GIT-CERCS-05-22
    Karsten Schwan, Brian F. Cooper, Greg Eisenhauer, Ada Gavrilovska, Matt Wolf, Hasan Abbasi, Sandip Agarwala, Zhongtang Cai, Vibhore Kumar, Jay Lofstead, Mohamed Mansour, Balasubramanian Seshasayee, Patrick Widener,
    Autonomic Information Flows

    Today's enterprise systems and applications implement functionality that is critical to the ability of society to function. These complex distributed applications, therefore, must meet dynamic criticality objectives even when running on shared heterogeneous and dynamic computational and communication infrastructures. Focusing on the broad class of applications structured as distributed information flows, the premise of our research is that it is difficult, if not impossible, to meet their dynamic service requirements unless these applications exhibit autonomic or self-adjusting behaviors that are `vertically' integrated with underlying distributed systems and hardware.

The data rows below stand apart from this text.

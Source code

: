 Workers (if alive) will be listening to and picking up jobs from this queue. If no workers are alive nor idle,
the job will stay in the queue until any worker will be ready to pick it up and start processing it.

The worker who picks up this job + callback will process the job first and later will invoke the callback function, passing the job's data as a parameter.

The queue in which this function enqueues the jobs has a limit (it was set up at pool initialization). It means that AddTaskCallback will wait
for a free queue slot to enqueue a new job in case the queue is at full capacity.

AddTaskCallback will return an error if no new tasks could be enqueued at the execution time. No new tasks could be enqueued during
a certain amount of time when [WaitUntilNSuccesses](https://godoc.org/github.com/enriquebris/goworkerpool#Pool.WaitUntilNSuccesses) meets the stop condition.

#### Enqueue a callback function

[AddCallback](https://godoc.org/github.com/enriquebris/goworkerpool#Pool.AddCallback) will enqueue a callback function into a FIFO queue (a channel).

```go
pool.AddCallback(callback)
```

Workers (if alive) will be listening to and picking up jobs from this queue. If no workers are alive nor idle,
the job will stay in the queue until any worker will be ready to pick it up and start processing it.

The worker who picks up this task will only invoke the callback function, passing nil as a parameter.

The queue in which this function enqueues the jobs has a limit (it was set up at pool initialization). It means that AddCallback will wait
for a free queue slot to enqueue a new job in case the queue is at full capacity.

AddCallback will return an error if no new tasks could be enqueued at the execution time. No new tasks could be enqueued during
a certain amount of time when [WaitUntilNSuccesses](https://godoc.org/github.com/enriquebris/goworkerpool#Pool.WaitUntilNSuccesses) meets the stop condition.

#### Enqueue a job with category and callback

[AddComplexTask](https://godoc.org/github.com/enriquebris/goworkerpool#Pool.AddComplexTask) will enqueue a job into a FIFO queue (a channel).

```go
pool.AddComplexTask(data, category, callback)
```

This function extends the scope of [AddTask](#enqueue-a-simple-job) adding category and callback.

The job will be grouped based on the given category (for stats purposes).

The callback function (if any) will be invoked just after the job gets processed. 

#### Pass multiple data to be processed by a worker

Namely, their autonomic functionality should extend beyond the dynamic load balancing or request routing explored in current web-based software infrastructures to (1) exploit the ability of middleware or systems to be aware of underlying resource availabilities, (2) dynamically and jointly adjust the behaviors of interacting elements of the software stack being used, and even (3) dynamically extend distributed platforms with enterprise functionality (e.g., network-level business rules for data routing and distribution). The resulting vertically integrated systems can meet stringent criticality or performance requirements, reduce potentially conflicting behaviors across applications, middleware, systems, and resources, and prevent breaches of the `performance firewalls' that isolate critical from non-critical applications.

    This paper uses representative information flow applications to argue the importance of vertical integration for meeting criticality requirements. This is followed by a description of the AutoFlow middleware, which offers methods that drive the control of application services with runtime knowledge of current resource behavior. Finally, we demonstrate the opportunities derived from the additional ability of AutoFlow to enhance such methods by also dynamically extending and controlling the underlying software stack, first to better understand its behavior and second, to dynamically customize it to better meet current criticality requirements.